主な業務としては、自動車の修理が多くを占めている。自動車事故は8月や12月に多いためその時期が特に忙しい時期となる。実際に9月上旬に事業所を訪問した際には、事業所の前には修理を待つ車であふれていた。自動車修理というと漠然とした単純な作業のイメージがあるが、形状の補修、鈑金、塗装などの複雑多岐にわたる作業過程をこなさなければならない上、故障の形態も一つとして同じものはなく、さらに車種によっても素材が異なるため、幅広い技術、集中力、経験を要する。事故などによる破損は一瞬だが、その修復にはその何十倍もの労力・時間が掛かる。中村代表によると、一通りの作業を十分にこなすためには少なくとも10年の経験が必要とのことである。
作業場の外観(2)
2.難病患者の雇用の経緯等
(1)難病の症状
大腸及び小腸の粘膜に慢性の炎症または潰瘍を引き起こす原因不明の疾患の総称を炎症性腸疾患と言うが、クローン病もこの炎症性腸疾患のひとつである。主に若年者に見られ、症状は個人によってさまざまで、特徴的な症状は腹痛と下痢である。動物性脂肪は炎症を悪化することもあり、日常生活においては特に食事には注意が必要とされている。

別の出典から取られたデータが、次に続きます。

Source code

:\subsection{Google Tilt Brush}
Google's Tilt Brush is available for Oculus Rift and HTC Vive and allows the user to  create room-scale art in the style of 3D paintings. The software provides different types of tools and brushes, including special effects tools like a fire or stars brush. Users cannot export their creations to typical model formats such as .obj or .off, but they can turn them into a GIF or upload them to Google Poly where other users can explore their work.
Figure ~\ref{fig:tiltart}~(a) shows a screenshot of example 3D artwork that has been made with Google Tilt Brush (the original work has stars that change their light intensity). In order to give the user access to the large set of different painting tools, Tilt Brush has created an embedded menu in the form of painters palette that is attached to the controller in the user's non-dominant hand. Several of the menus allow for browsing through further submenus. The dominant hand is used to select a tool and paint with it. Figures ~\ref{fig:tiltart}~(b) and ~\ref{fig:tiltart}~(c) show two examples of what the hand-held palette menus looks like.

従業員のAさんの場合は、仕事を始める前は体調がすぐれないこともあったが、現在では通常業務に支障が出るほどの症状ではない。
(2)難病患者の雇用の経緯
光和自動車では創業以来、夫婦経営で進めてきたが、顧客への継続的なサービス提供を十分に行う体制が必要であると判断し、ハローワークに新たな人材を募集していた。一方、Aさんもこれまでガソリンスタンドなどで車に携わる仕事を経験していて、Aさん自身の関心が高い自動車関連の業務を求職していた。Aさんの相談を受ける中で、ハローワークの担当者は勤務先が近い光和自動車の求職と結びつけることを考え、マッチングを行った。

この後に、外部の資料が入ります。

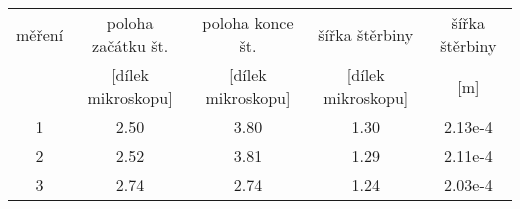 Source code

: \begin{tabular}[t]{
  S[table-format = 1.0]
  S[table-format = 1.2]
  S[table-format = 1.2]
  S[table-format = 1.2]
  S[table-format = 1.2e1]
} \toprule
{měření} & {poloha začátku št.} & {poloha konce št.} & {šířka štěrbiny}     & {šířka štěrbiny} \\
         & {[dílek mikroskopu]}      & {[dílek mikroskopu]}    & {[dílek mikroskopu]} & {[m]}            \\        & 2.50                      & 3.80                    & 1.30                 & 2.13e-4          \\
2        & 2.52                      & 3.81                    & 1.29                 & 2.11e-4          \\
3        & 2.74                      & 2.74                    & 1.24                 & 2.03e-4          \\
\end{tabular}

ハローワークからの紹介を受けた中村代表は、「クローン病」という聞きなれない疾患について当然不安がないわけでもなかったが、いろいろと調べてみてもなかなか分からない疾患であり、まずは受け入れてみようということとなった。当初は顔色がすぐれなかったため健康面に不安もあったが、次第に問題なく業務に慣れていった。仕事を続けることができたのは、小規模事業所であることから見守りが十分にできたこともあるが、特に本人が自動車に関連する仕事が好きであるということが何よりも大きかったようだ。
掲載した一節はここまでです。